Jon Rauch #60 Days Until Opening Day

It’s Jon Rauch number of days until Opening Day.  If you’ve ever seen Jon Rauch, he’s about the biggest walking contradiction in the history of baseball since Rafael Palmiero wagging his finger at Congress about steroids.  Rauch was (is, I don’t know why I said was, he’s still alive) 6 feet 11 inches tall and looked like convicted murderer.  He is basically the Undertaker’s doppelganger.  According to a couple local baseball writers that I rubbed elbows with last weekend at the Twins Daily event (I know this is kind of a dickhead you had to be there story, but I don’t want to name names because I don’t want to get them in trouble if somehow the wrong person read this), he was one of the biggest assholes either of them have ever covered.  So if I were to describe this type of player to you, a 6 foot 11, tattooed prick who looks like he belongs in WWE more so than MLB, you would probably guess that he was a reliever that threw absolute fucking gas.  That's how it would work in the movies.  He basically sounds like Ricky Vaughn on steroids.  Wrong.  According to my memory, he could only hump it up to like 90 (per FanGraphs, he averaged 90.9 MPH in 2010) and despite being inexplicably thrust into the closer role in 2010, he didn't have elite strikeout numbers by any means, especially for a reliever.  In fact, it was probably Rauch’s mediocrity on a Division Champion team that made fucking Billy Smith feel like he needs to deal the catcher of the future (Wilson Ramos) for goddamn Matt Capps (I liked calling him Matt Crapps, get it?).  It sure would have been nice to have Ramos around since Mauer has been moved out from behind the plate and it’s looking like Kurt Suzuki will be the starter.  Fuck Jon Rauch.  Hurry up Spring Training.
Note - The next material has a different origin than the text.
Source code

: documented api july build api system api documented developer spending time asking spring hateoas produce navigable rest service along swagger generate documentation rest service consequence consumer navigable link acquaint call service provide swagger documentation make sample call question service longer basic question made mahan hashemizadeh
  1. I would like to be there when you tell Rauch to fuck off face to are quite the "keyboard" hero. Here are some facts about the way Rauch pitched for the Twins. The first year he was 5-1 for the month of September and Twins came back from 5 games to play the famous game #163 for the win over Detroit and win the division! What a game it turned out to be! Then the following year Rauch was made the closer because of an injury to Joe Nathan and had 21 saves with 14 of them 1 run saves. Rauch was in the top 5 for saves at the time and then the Twins got Capps to finish the season out as the closer. If I remember right the post season game against the Yanks he came in with bases loaded with one out and struckout A-Rod and got Cano out on a pop up! So Dickhead do you get my "drift" the only one who should Fuck-Off is you.
    Go Twins!!

    1. Hey ewrball4! You from around the twin cities bro? I've got an extra ticket to a Twins/Royals game in April. Wanna go with me?

  2. In all reality, I probably wouldn't tell Jon Rauch how I really feel about him, just the same as I wouldn't tell any of my professors or coaches or parents. I'm happy you enjoyed my blog, you clearly are a connoisseur of great comedy! I hope you keep reading!

  3. Ewrball is 1000% my kind of guy. Just being Johnny on the spot with Rauch stats and giving Dose the blast. I fucking live for these kind of Twins fans!!!! I would KILL to hear this guy's analysis of Nick Punto and some painstakingly curated stats in support of his worth as respectable baseball player.